Teck's zinc and lead smelting and refining complex, left, in Trail, B.C., in 2012.DARRYL DYCK/The Canadian Press
Ottawa is investing up to $400-million into Teck Resources Ltd.’s TECK-B-T Trail smelter in British Columbia and gearing up to stockpile strategic metals as part of its multibillion-dollar drive to bolster North American supplies and potentially give the country leverage in its trade negotiations with the United States.
The investment, first reported by The Globe and Mail on Monday, is the inaugural one from the $2-billion Critical Minerals Sovereign Fund launched last year and since renamed the Canada Critical Minerals Accelerator (CCMA).
The investment comes through the $15-billion Canada Growth Fund via an “equity-like” structure. While the exact financial terms were not disclosed, Minister of Energy and Natural Resources Tim Hodgson told reporters at the announcement in Trail, B.C., on Tuesday that it will be structured like a royalty to earn a return based on a cut of the profit margins from the metal sales.

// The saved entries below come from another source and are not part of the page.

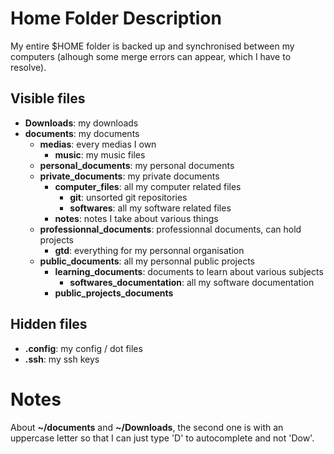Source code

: # Home Folder Description

My entire $HOME folder is backed up and synchronised between my computers (alhough some merge errors can appear, which I have to resolve).

## Visible files

  - **Downloads**: my downloads
  - **documents**: my documents
    - **medias**: every medias I own
      - **music**: my music files
    - **personal_documents**: my personal documents
    - **private_documents**: my private documents
      - **computer_files**: all my computer related files
        - **git**: unsorted git repositories
        - **softwares**: all my software related files
      - **notes**: notes I take about various things
    - **professionnal_documents**: professionnal documents, can hold projects
      - **gtd**: everything for my personnal organisation
    - **public_documents**: all my personnal public projects
      - **learning_documents**: documents to learn about various subjects
          - **softwares_documentation**: all my software documentation
      - **public_projects_documents**

## Hidden files

  - **.config**: my config / dot files
  - **.ssh**: my ssh keys

# Notes
About **~/documents** and **~/Downloads**, the second one is with an uppercase letter so that I can just type 'D' to autocomplete and not 'Dow'.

Ottawa said the Canada Growth Fund investment could double Trail’s existing production of germanium and antimony and potentially add new gallium production.
The government also said it will enter negotiations on an offtake agreement with Teck which would give it the right to purchase a portion of the future germanium, antimony and potentially gallium produced at Trail.

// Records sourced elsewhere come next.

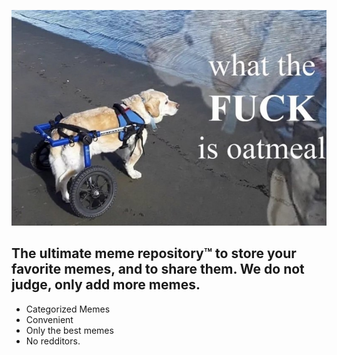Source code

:<!-- _coverpage.md -->

![](https://raw.githubusercontent.com/readme-me/readme-me.github.io/main/_media/oat.jpg)

##  The ultimate meme repository™  to store your favorite memes, and to share them. We do not judge, only add more memes.
- Categorized Memes
- Convenient
- Only the best memes
- No redditors.
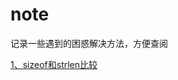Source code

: # note
记录一些遇到的困惑解决方法，方便查阅

[1、sizeof和strlen比较](https://github.com/dhmaodou/note/blob/master/doc/sizeof%E5%92%8Cstrlen%E6%AF%94%E8%BE%83.md)


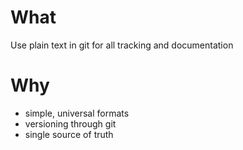 # What

Use plain text in git for all tracking and documentation

# Why

- simple, universal formats
- versioning through git
- single source of truth

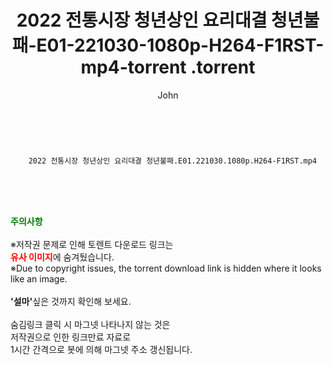 ﻿---
layout: post
title:  "                   2022 전통시장 청년상인 요리대결 청년불패-E01-221030-1080p-H264-F1RST-mp4-torrent                .torrent"
author: John
categories: [ TV ]
tags: [  ]
image:  
description: "                   2022 전통시장 청년상인 요리대결 청년불패-E01-221030-1080p-H264-F1RST-mp4-torrent                 torrent 정보 공유"
toc: true
toc_sticky: true
---

<br>

        2022 전통시장 청년상인 요리대결 청년불패.E01.221030.1080p.H264-F1RST.mp4    
    
<br><br><br>
<p data-ke-size="size16"><b><span style="color: green;">주의사항</span></b><br /><br />※저작권 문제로 인해 토렌트 다운로드 링크는<br /><b><span style="color: red;">유사 이미지</span></b>에 숨겨뒀습니다.<br />※Due to copyright issues, the torrent download link is hidden where it looks like an image.<br /><br /><b>'설마'</b>싶은 것까지 확인해 보세요.<br /><br />숨김링크 클릭 시 마그넷 나타나지 않는 것은<br />저작권으로 인한 링크만료 자료로<br />1시간 간격으로 봇에 의해 마그넷 주소 갱신됩니다.</p>
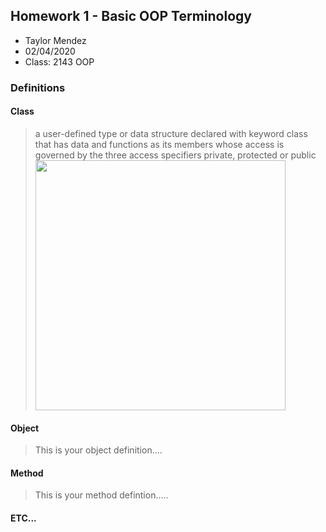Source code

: ## Homework 1 - Basic OOP Terminology

- Taylor Mendez
- 02/04/2020
- Class: 2143 OOP

### Definitions

#### Class

> a user-defined type or data structure declared with keyword class that has data and functions as its members whose access is governed by the three access specifiers private, protected or public
><img src="https://ds055uzetaobb.cloudfront.net/image_optimizer/722c82aff075a14313be7fa7463f7fedad151a0a.png" width=400>

#### Object
> This is your object definition....

#### Method
> This is your method defintion.....

#### ETC...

Canada Growth Fund invests $25-million in Ontario rare earths recycling company
In an interview with The Globe, Mr. Hodgson said both the investment into Trail and the offtake agreement are meant to give companies like Teck the confidence to deliver on critical minerals projects that otherwise might not be developed.
“So a company like Teck might otherwise say, ‘Hey, why would I put money into this when I know somebody might try and flood the market and drive the price down,’” he said referring to China’s practice of price manipulation in some strategic metals.
“They’ll now say, ‘Oh, I’ve got a customer who’s telling me they’ll stand there and they’ll buy this because they need it for stockpiling purposes. So I’m now prepared to put my own capital to work.’”
The offtake agreement will see the government stockpile specialty metals from Trail. Mr. Hodgson said Ottawa will hold on to them for national security reasons but also potentially as a strategic source for other G7 allies.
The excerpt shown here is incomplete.